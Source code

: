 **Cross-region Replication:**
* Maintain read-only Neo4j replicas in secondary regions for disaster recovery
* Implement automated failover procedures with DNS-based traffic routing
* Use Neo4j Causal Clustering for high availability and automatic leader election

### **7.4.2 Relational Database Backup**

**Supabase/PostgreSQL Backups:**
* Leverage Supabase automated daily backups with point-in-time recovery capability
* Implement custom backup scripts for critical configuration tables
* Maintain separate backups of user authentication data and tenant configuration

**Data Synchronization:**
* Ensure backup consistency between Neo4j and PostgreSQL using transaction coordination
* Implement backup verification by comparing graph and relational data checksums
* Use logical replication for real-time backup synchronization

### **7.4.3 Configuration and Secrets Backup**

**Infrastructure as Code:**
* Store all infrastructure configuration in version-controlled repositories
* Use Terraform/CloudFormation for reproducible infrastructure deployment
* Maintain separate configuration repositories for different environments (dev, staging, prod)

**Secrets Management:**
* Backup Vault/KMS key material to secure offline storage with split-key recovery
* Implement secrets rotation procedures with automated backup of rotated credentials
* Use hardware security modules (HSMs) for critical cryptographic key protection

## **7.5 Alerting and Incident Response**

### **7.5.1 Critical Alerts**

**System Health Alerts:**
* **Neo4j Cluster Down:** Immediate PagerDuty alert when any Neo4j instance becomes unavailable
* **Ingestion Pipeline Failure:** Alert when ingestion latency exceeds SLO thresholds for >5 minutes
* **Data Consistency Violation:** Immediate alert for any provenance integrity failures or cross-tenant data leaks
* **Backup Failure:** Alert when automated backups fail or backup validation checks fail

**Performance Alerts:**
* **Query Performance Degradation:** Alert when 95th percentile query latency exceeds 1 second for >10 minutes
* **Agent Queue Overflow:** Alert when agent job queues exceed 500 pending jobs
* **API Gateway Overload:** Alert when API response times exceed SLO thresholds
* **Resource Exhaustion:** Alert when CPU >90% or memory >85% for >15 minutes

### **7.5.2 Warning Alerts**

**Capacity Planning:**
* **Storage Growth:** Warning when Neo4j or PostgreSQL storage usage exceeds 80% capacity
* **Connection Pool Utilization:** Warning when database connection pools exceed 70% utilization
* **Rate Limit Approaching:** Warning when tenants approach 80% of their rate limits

= = = = =

_Problem to work on_:
Output the listing above in full. Every line must match.

_Solution for this task_:
Source code

: **Cross-region Replication:**
* Maintain read-only Neo4j replicas in secondary regions for disaster recovery
* Implement automated failover procedures with DNS-based traffic routing
* Use Neo4j Causal Clustering for high availability and automatic leader election

### **7.4.2 Relational Database Backup**

**Supabase/PostgreSQL Backups:**
* Leverage Supabase automated daily backups with point-in-time recovery capability
* Implement custom backup scripts for critical configuration tables
* Maintain separate backups of user authentication data and tenant configuration

**Data Synchronization:**
* Ensure backup consistency between Neo4j and PostgreSQL using transaction coordination
* Implement backup verification by comparing graph and relational data checksums
* Use logical replication for real-time backup synchronization

### **7.4.3 Configuration and Secrets Backup**

**Infrastructure as Code:**
* Store all infrastructure configuration in version-controlled repositories
* Use Terraform/CloudFormation for reproducible infrastructure deployment
* Maintain separate configuration repositories for different environments (dev, staging, prod)

**Secrets Management:**
* Backup Vault/KMS key material to secure offline storage with split-key recovery
* Implement secrets rotation procedures with automated backup of rotated credentials
* Use hardware security modules (HSMs) for critical cryptographic key protection

## **7.5 Alerting and Incident Response**

### **7.5.1 Critical Alerts**

**System Health Alerts:**
* **Neo4j Cluster Down:** Immediate PagerDuty alert when any Neo4j instance becomes unavailable
* **Ingestion Pipeline Failure:** Alert when ingestion latency exceeds SLO thresholds for >5 minutes
* **Data Consistency Violation:** Immediate alert for any provenance integrity failures or cross-tenant data leaks
* **Backup Failure:** Alert when automated backups fail or backup validation checks fail

**Performance Alerts:**
* **Query Performance Degradation:** Alert when 95th percentile query latency exceeds 1 second for >10 minutes
* **Agent Queue Overflow:** Alert when agent job queues exceed 500 pending jobs
* **API Gateway Overload:** Alert when API response times exceed SLO thresholds
* **Resource Exhaustion:** Alert when CPU >90% or memory >85% for >15 minutes

### **7.5.2 Warning Alerts**

**Capacity Planning:**
* **Storage Growth:** Warning when Neo4j or PostgreSQL storage usage exceeds 80% capacity
* **Connection Pool Utilization:** Warning when database connection pools exceed 70% utilization
* **Rate Limit Approaching:** Warning when tenants approach 80% of their rate limits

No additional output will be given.